The method to be described is generally applicable to a tube which is in a wound state around, or in, a holder, i.e., having substantially spiral turns around a common (vertical) axis. The holder may be a container in which the tube is stored in such a manner. In the embodiment presented of the method, the tube in which the cable is inserted is wound around a reel only by way of example.

An essential element of the method is that the reel, for the benefit of, and during, the insertion of the cable into the tube, is subjected, together with the tube, to a periodical movement having

specific vertical and longitudinal components.

In its most elementary form, the method is described with reference to FIG. 1. FIG. 1 shows a tube reel 1 around which a tube 2 is wound, depending on the length and the diameter of the tube and the diameter of the reel, in one or more layers. A free end 2.1 of the tube is coupled, possibly by way of a suitable coupling device, to a cable-feed unit 4. A cable 5 is supplied from a cable reel 6 and inserted, by the cable-feed unit 5, into the free end 2.1 of the tube 2. The tube reel 1 is detachably mounted, with its central axis substantially vertical (y axis), on a carrier platform, hereinafter referred to as carrier 7. The carrier 7 may be driven by drive means (not shown in FIG. 1; see the description below with respect to FIG. 5 et seq.) to carry out a periodical movement. The periodical movement has a periodical vertical component and a periodical longitudinal component. The vertical component is an up-and-down movement between two farthest vertical positions at a mutual distance 2Av. The longitudinal component is a reciprocating rotating movement between two farthest angular positions, over an angle e around the vertical axis. To start the insertion method, some length of cable is first inserted into the tube, e.g. manually, by way of the end 2.1 into one of more turns of the tube 2 around the reel. Then, the carrier 7 having the tube reel 1 thereon is subjected to the periodical movement. Clamping means 8 prevent the tube 2 from coming loose from the tube reel 1 during the movement. Between the clamping means 8 on the tube reel 1 and the feed unit 4, the tube is guided through a tube guide 9 connected to terra firma having a cylinder or eye-shaped passage opening 10. The passage opening 10, which is preferably located above the tube reel 1 and is coaxially orientated to the central axis (y axis) of the tube reel, serves to reduce the effects of the periodical movement of the tube reel on the free end 2.1 of the tube. In this connection, the longitudinal movement is converted into a rotating movement. To be capable of having the free end twist sufficiently, the free end 2.1 of the tube is coupled, possibly by means of a rotating tube coupling 3, to the feed unit 4.

Hereinafter, the vertical component and the longitudinal component of the periodical movement are referred to as vertical oscillation and oscillating rotation, respectively. The vertical

oscillation and the oscillating rotation have the same period.
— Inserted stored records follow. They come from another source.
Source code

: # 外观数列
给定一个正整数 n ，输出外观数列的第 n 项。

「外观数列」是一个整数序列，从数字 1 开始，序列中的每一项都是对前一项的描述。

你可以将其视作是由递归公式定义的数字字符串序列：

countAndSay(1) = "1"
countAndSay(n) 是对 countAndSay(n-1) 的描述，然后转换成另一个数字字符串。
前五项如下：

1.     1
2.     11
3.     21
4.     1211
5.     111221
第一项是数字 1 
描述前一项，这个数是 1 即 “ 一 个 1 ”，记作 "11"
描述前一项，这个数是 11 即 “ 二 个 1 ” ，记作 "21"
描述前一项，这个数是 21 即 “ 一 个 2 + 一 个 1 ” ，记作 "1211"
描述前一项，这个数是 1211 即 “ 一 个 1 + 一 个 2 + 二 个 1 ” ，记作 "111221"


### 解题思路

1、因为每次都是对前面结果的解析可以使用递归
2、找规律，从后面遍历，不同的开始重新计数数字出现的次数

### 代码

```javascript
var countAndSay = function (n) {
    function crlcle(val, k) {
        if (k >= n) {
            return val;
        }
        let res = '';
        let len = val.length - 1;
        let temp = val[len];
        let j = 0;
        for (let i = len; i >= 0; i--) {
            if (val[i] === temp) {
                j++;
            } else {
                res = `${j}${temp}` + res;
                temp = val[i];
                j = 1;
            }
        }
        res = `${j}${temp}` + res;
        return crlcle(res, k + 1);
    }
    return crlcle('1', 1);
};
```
Within each period, the vertical oscillation (along the indicated y axis) is alternatingly orientated upward and downward, i.e., opposed to, and in the direction of, the gravitational effect, respectively; and the oscillating rotation (around the indicated y axis) has a rotational direction which is alternatingly orientated to and fro, i.e., in, and opposed to, the insertion direction of the cable into the tube.
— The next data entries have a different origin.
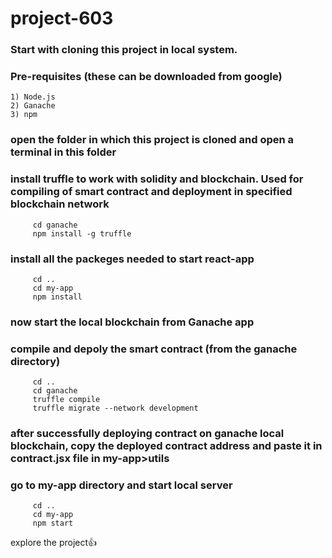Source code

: ﻿# project-603
### Start with cloning this project in local system.
### Pre-requisites (these can be downloaded from google)
    1) Node.js
    2) Ganache 
    3) npm
###  open the folder in which this project is cloned and open a terminal in this folder
###  install truffle to work with solidity and blockchain. Used for compiling of smart contract and deployment in specified blockchain network
```
     cd ganache 
     npm install -g truffle
```
###  install all the packeges needed to start react-app
```
     cd .. 
     cd my-app 
     npm install 
```
###  now start the local blockchain from Ganache app
###  compile and depoly the smart contract (from the ganache directory)
```
     cd .. 
     cd ganache 
     truffle compile 
     truffle migrate --network development
```
### after successfully deploying contract on ganache local blockchain, copy the deployed contract address and paste it in contract.jsx file in  my-app>utils 
### go to my-app directory and start local server
```
     cd .. 
     cd my-app 
     npm start 
```
  explore the project👍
The vertical oscillation of the carrier 7 and, together with the carrier 7, the tube reel with the tube into which the cable is inserted, is such that this is tuned as well as possible to the gravitational force. That is to say that, within each period of the vertical oscillation, a "free-fall" movement is carried out during a first part of, e.g., half, the period. Only then does the part of the cable which has already been inserted into the tube, come loose from the inner surface of the tube for a non-negligible period of time.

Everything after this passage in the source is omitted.